◆ Work required
Only the line with "- Create the" and the lines after it, to the end of the data, should appear in the answer, each reproduced exactly.
"""
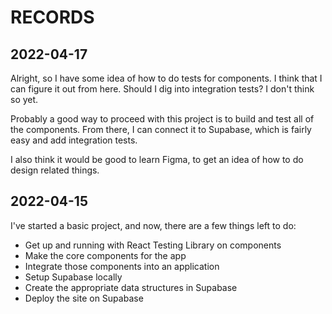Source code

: # RECORDS

## 2022-04-17

Alright, so I have some idea of how to do tests for components. I think that I can figure it out from here. Should I dig into integration tests? I don't think so yet.

Probably a good way to proceed with this project is to build and test all of the components. From there, I can connect it to Supabase, which is fairly easy and add integration tests.

I also think it would be good to learn Figma, to get an idea of how to do design related things.

## 2022-04-15

I've started a basic project, and now, there are a few things left to do:

- Get up and running with React Testing Library on components
- Make the core components for the app
- Integrate those components into an application
- Setup Supabase locally
- Create the appropriate data structures in Supabase
- Deploy the site on Supabase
"""
◆ Output for this exercise
- Create the appropriate data structures in Supabase
- Deploy the site on Supabase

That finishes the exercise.